The Corsican-born French emperor Napoleon is depicted as a matador being tossed by a bull representing the Kingdom of Spain. His brother Joseph I, who had replaced the deposed Charles IV, has already been gored by the bull. On the right of the image three bulls, previously wounded by the matadors, are marked as Denmark, Dutch and Prussian animals. The Bullring in which the spectacle takes place is named the Theatre Royal, Europe. Watching with approval are various monarchs of Europe and beyond George III, Francis I of Austria, John, Regent of Portugal, Alexander I of Russia, Gustav IV of Sweden, Pope Pius VII, Mustafa IV of the Ottoman Empire and Frederick William III of Prussia.

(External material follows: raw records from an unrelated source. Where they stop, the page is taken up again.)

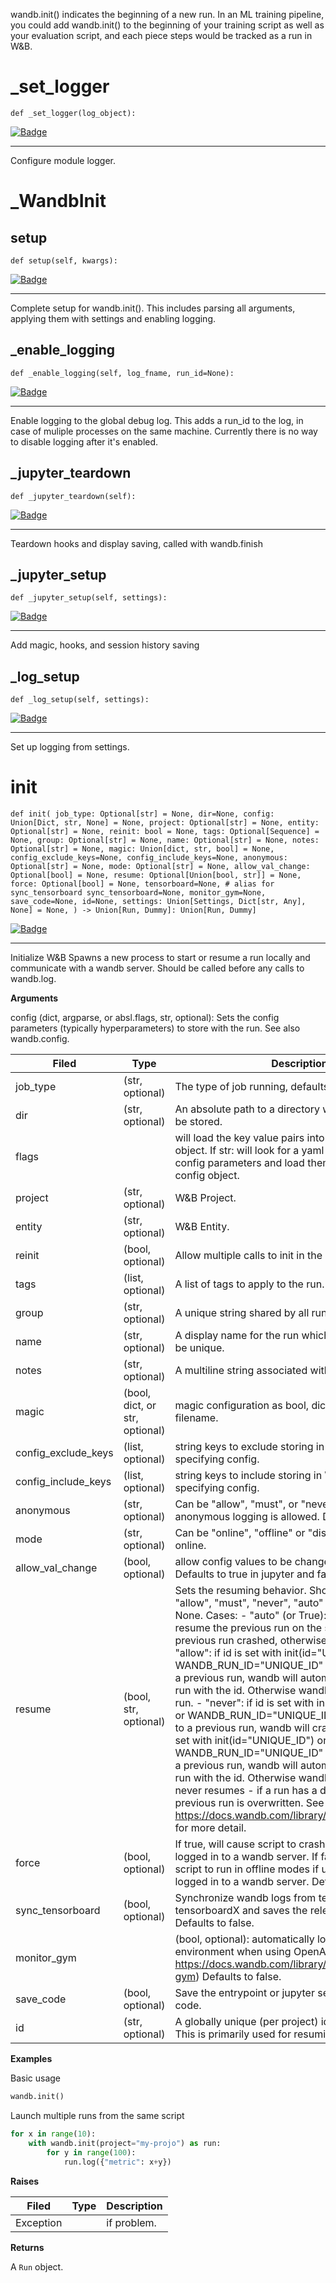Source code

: wandb.init() indicates the beginning of a new run. In an ML training pipeline,
you could add wandb.init() to the beginning of your training script as well as
your evaluation script, and each piece steps would be tracked as a run in W&B.
# _set_logger
`def _set_logger(log_object): `

[![Badge](https://img.shields.io/badge/View%20source%20on%20GitHub-black?style=for-the-badge&logo=github)](https://github.com/wandb/client/tree/master/wandb/sdk/wandb_init.py#L40-#L43)

****
    
Configure module logger.
    
# _WandbInit
## setup
`def setup(self, kwargs): `

[![Badge](https://img.shields.io/badge/View%20source%20on%20GitHub-black?style=for-the-badge&logo=github)](https://github.com/wandb/client/tree/master/wandb/sdk/wandb_init.py#L62-#L158)

****
    
Complete setup for wandb.init(). This includes parsing all arguments,
applying them with settings and enabling logging.
    
## _enable_logging
`def _enable_logging(self, log_fname, run_id=None): `

[![Badge](https://img.shields.io/badge/View%20source%20on%20GitHub-black?style=for-the-badge&logo=github)](https://github.com/wandb/client/tree/master/wandb/sdk/wandb_init.py#L167-#L200)

****
    
Enable logging to the global debug log.  This adds a run_id to the log,
in case of muliple processes on the same machine.
Currently there is no way to disable logging after it's enabled.
    
## _jupyter_teardown
`def _jupyter_teardown(self): `

[![Badge](https://img.shields.io/badge/View%20source%20on%20GitHub-black?style=for-the-badge&logo=github)](https://github.com/wandb/client/tree/master/wandb/sdk/wandb_init.py#L232-#L245)

****
    
Teardown hooks and display saving, called with wandb.finish
    
## _jupyter_setup
`def _jupyter_setup(self, settings): `

[![Badge](https://img.shields.io/badge/View%20source%20on%20GitHub-black?style=for-the-badge&logo=github)](https://github.com/wandb/client/tree/master/wandb/sdk/wandb_init.py#L247-#L269)

****
    
Add magic, hooks, and session history saving
    
## _log_setup
`def _log_setup(self, settings): `

[![Badge](https://img.shields.io/badge/View%20source%20on%20GitHub-black?style=for-the-badge&logo=github)](https://github.com/wandb/client/tree/master/wandb/sdk/wandb_init.py#L271-#L304)

****
    
Set up logging from settings.
    
# init
`def init( job_type: Optional[str] = None, dir=None, config: Union[Dict, str, None] = None, project: Optional[str] = None, entity: Optional[str] = None, reinit: bool = None, tags: Optional[Sequence] = None, group: Optional[str] = None, name: Optional[str] = None, notes: Optional[str] = None, magic: Union[dict, str, bool] = None, config_exclude_keys=None, config_include_keys=None, anonymous: Optional[str] = None, mode: Optional[str] = None, allow_val_change: Optional[bool] = None, resume: Optional[Union[bool, str]] = None, force: Optional[bool] = None, tensorboard=None, # alias for sync_tensorboard sync_tensorboard=None, monitor_gym=None, save_code=None, id=None, settings: Union[Settings, Dict[str, Any], None] = None, ) -> Union[Run, Dummy]: Union[Run, Dummy]`

[![Badge](https://img.shields.io/badge/View%20source%20on%20GitHub-black?style=for-the-badge&logo=github)](https://github.com/wandb/client/tree/master/wandb/sdk/wandb_init.py#L456-#L613)

****
    
Initialize W&B
Spawns a new process to start or resume a run locally and communicate with a
wandb server. Should be called before any calls to wandb.log.

    
**Arguments**
    
config (dict, argparse, or absl.flags, str, optional):
    Sets the config parameters (typically hyperparameters) to store with the
    run. See also wandb.config.

    
| **Filed** | **Type** | **Description** |
|--|--|--|
| job_type | (str, optional) | The type of job running, defaults to 'train' |
| dir | (str, optional) | An absolute path to a directory where metadata will be stored. |
| flags |  | will load the key value pairs into the runs config object. If str: will look for a yaml file that includes config parameters and load them into the run's config object. |
| project | (str, optional) | W&B Project. |
| entity | (str, optional) | W&B Entity. |
| reinit | (bool, optional) | Allow multiple calls to init in the same process. |
| tags | (list, optional) | A list of tags to apply to the run. |
| group | (str, optional) | A unique string shared by all runs in a given group. |
| name | (str, optional) | A display name for the run which does not have to be unique. |
| notes | (str, optional) | A multiline string associated with the run. |
| magic | (bool, dict, or str, optional) | magic configuration as bool, dict, json string, yaml filename. |
| config_exclude_keys | (list, optional) | string keys to exclude storing in W&B when specifying config. |
| config_include_keys | (list, optional) | string keys to include storing in W&B when specifying config. |
| anonymous | (str, optional) | Can be "allow", "must", or "never". Controls whether anonymous logging is allowed. Defaults to never. |
| mode | (str, optional) | Can be "online", "offline" or "disabled". Defaults to online. |
| allow_val_change | (bool, optional) | allow config values to be changed after setting. Defaults to true in jupyter and false otherwise. |
| resume | (bool, str, optional) | Sets the resuming behavior. Should be one of: "allow", "must", "never", "auto" or None. Defaults to None. Cases: - "auto" (or True): automatically resume the previous run on the same machine. if the previous run crashed, otherwise starts a new run. - "allow": if id is set with init(id="UNIQUE_ID") or WANDB_RUN_ID="UNIQUE_ID" and it is identical to a previous run, wandb will automatically resume the run with the id. Otherwise wandb will start a new run. - "never": if id is set with init(id="UNIQUE_ID") or WANDB_RUN_ID="UNIQUE_ID" and it is identical to a previous run, wandb will crash. - "must": if id is set with init(id="UNIQUE_ID") or WANDB_RUN_ID="UNIQUE_ID" and it is identical to a previous run, wandb will automatically resume the run with the id. Otherwise wandb will crash. - None: never resumes - if a run has a duplicate run_id the previous run is overwritten. See https://docs.wandb.com/library/advanced/resuming for more detail. |
| force | (bool, optional) | If true, will cause script to crash if user can't or isn't logged in to a wandb server. If false, will cause script to run in offline modes if user can't or isn't logged in to a wandb server. Defaults to false. |
| sync_tensorboard | (bool, optional) | Synchronize wandb logs from tensorboard or tensorboardX and saves the relevant events file. Defaults to false. |
| monitor_gym |  | (bool, optional): automatically logs videos of environment when using OpenAI Gym (see https://docs.wandb.com/library/integrations/openai-gym) Defaults to false. |
| save_code | (bool, optional) | Save the entrypoint or jupyter session history source code. |
| id | (str, optional) | A globally unique (per project) identifier for the run. This is primarily used for resuming. |
**Examples**
    
Basic usage
```python
wandb.init()
```

Launch multiple runs from the same script
```python
for x in range(10):
    with wandb.init(project="my-projo") as run:
        for y in range(100):
            run.log({"metric": x+y})
```

    
**Raises**
    

    
| **Filed** | **Type** | **Description** |
|--|--|--|
| Exception |  | if problem. |
**Returns**
    
A `Run` object.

Its identification of the Spanish nation with a bull may have been an inspiration for La Tauromaquia Francisco Goya's later series of prints. The print was published by Hannah Humphrey who distributed much of Gillray's output. Copies of the work exist at a variety of locations including the British Museum and the National Portrait Gallery.

==Bibliography==
- Israel, Jonathan. The Expanding Blaze: How the American Revolution Ignited the World, 1775-1848. Princeton University Press, 2017.
- Tomlinson, Janis. Goya: A Portrait of the Artist. Princeton University Press, 2020.
- Wright, Thomas. The Works of James Gillray the Caricaturist. 1873.